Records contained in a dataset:
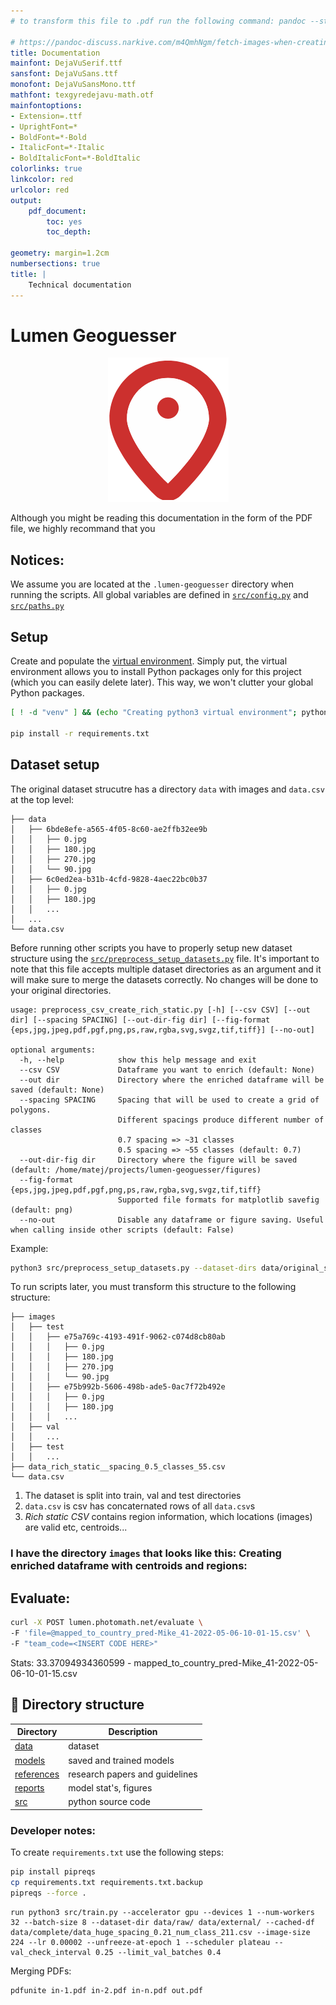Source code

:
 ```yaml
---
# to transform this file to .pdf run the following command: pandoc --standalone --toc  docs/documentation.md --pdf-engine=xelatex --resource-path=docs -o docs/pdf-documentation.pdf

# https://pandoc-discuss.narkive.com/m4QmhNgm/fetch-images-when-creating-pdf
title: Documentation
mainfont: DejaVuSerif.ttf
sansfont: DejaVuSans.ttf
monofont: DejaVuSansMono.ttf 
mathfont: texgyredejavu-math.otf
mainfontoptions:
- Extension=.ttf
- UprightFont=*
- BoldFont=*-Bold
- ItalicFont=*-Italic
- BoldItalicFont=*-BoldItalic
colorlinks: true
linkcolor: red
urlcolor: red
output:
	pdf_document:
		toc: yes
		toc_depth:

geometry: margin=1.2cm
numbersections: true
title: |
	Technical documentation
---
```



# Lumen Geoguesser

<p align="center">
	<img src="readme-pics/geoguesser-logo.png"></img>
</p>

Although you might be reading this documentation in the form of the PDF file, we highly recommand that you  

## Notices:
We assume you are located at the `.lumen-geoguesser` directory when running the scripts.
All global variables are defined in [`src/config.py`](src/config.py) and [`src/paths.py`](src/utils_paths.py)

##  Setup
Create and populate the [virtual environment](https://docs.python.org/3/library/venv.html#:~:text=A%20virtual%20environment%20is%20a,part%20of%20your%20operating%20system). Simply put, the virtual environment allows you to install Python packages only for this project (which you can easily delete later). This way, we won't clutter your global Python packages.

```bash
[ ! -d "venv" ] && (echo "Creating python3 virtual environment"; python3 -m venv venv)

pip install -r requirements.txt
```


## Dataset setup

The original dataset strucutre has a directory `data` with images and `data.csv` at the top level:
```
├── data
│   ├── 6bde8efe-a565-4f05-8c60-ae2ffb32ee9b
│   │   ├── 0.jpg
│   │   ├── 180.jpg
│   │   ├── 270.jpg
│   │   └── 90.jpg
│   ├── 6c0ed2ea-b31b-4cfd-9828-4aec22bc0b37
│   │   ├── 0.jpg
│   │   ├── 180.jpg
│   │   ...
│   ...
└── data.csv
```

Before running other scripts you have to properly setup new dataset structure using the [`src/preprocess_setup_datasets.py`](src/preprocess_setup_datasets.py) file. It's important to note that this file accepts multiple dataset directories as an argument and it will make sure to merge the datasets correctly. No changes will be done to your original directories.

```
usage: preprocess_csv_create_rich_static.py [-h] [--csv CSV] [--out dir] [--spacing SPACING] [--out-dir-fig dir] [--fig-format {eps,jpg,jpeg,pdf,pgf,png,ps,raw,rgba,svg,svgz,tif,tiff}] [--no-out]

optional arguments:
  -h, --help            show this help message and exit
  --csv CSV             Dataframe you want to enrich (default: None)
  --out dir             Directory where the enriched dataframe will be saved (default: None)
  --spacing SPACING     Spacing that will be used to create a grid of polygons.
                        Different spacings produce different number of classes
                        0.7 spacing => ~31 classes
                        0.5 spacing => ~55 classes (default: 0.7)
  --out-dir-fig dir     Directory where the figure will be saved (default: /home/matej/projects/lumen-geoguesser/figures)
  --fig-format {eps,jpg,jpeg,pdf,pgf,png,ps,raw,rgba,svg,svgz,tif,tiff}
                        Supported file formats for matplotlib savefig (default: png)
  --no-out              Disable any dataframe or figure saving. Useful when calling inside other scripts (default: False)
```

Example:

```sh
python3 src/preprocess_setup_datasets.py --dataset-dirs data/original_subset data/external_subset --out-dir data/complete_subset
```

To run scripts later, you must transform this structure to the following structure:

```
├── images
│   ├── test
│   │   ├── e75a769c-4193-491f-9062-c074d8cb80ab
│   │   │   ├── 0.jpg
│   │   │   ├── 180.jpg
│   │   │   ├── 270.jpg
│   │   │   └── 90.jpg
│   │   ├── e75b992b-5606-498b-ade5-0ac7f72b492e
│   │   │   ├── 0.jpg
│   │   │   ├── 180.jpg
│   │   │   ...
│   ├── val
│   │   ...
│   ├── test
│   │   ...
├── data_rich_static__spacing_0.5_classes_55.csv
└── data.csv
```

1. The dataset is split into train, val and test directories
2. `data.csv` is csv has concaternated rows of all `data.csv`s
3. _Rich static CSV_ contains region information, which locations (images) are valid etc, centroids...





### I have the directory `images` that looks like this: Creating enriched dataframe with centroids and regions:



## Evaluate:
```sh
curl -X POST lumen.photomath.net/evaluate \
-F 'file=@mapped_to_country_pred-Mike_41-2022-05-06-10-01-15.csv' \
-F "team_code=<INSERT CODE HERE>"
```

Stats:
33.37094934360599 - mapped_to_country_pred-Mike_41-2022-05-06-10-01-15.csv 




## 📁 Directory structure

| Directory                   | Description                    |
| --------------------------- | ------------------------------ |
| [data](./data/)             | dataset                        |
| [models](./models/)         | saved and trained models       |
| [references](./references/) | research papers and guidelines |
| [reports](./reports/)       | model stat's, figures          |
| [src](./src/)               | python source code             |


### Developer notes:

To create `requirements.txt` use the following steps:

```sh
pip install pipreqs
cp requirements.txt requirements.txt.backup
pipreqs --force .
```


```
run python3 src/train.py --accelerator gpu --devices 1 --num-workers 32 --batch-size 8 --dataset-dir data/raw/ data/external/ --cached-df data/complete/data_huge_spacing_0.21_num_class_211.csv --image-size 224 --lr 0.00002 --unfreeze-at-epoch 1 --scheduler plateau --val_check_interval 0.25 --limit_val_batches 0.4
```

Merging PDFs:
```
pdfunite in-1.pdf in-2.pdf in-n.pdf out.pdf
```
* * *
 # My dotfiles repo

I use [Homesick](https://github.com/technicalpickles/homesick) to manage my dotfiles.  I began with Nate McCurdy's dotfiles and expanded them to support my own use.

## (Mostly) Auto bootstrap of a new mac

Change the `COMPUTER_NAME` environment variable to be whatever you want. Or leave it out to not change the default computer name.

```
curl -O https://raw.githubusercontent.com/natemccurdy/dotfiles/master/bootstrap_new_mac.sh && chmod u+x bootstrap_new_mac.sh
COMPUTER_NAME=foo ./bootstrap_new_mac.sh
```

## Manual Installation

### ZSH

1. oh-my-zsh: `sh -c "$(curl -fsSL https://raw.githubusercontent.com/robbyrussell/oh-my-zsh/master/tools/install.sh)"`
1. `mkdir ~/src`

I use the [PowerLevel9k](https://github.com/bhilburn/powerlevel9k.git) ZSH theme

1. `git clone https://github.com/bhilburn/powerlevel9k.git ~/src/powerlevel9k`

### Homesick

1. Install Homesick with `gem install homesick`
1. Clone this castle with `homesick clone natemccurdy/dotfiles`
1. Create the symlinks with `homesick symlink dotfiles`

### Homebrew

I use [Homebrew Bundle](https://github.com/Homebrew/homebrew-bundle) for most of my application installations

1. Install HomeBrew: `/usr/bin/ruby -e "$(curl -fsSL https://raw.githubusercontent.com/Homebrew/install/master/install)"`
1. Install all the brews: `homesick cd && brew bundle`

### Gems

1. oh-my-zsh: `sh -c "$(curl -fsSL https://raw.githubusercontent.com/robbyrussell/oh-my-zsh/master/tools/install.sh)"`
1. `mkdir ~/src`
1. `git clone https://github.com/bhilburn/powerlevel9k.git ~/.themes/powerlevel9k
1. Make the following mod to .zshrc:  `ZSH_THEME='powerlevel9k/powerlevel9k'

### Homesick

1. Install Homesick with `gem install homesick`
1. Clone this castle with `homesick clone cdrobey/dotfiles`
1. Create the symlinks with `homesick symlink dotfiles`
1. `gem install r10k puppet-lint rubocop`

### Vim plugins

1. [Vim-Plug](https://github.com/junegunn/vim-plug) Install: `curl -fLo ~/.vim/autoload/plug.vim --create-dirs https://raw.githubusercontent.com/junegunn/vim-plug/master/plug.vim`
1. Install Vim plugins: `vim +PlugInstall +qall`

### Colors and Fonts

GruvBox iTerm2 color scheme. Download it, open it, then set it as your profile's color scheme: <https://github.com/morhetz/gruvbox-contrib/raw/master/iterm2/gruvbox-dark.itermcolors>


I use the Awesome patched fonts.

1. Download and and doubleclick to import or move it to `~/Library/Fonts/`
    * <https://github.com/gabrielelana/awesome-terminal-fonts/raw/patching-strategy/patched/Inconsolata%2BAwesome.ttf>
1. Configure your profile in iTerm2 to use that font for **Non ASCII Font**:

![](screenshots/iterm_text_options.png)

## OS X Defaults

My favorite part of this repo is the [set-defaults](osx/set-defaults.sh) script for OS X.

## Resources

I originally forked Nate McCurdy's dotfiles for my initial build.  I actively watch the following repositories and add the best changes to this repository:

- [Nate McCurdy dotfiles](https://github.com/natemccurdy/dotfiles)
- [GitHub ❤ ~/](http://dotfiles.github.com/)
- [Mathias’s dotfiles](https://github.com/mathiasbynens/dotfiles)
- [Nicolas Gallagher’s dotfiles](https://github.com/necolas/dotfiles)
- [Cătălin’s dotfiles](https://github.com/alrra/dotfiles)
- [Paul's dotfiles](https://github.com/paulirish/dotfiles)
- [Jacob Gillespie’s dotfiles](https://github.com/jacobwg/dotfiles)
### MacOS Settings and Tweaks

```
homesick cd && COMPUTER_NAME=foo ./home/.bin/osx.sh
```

TASK REQUIREMENTS: Where the word "svgz" appears in a line of the entries, copy that line.

WRITTEN SOLUTION:
usage: preprocess_csv_create_rich_static.py [-h] [--csv CSV] [--out dir] [--spacing SPACING] [--out-dir-fig dir] [--fig-format {eps,jpg,jpeg,pdf,pgf,png,ps,raw,rgba,svg,svgz,tif,tiff}] [--no-out]
  --fig-format {eps,jpg,jpeg,pdf,pgf,png,ps,raw,rgba,svg,svgz,tif,tiff}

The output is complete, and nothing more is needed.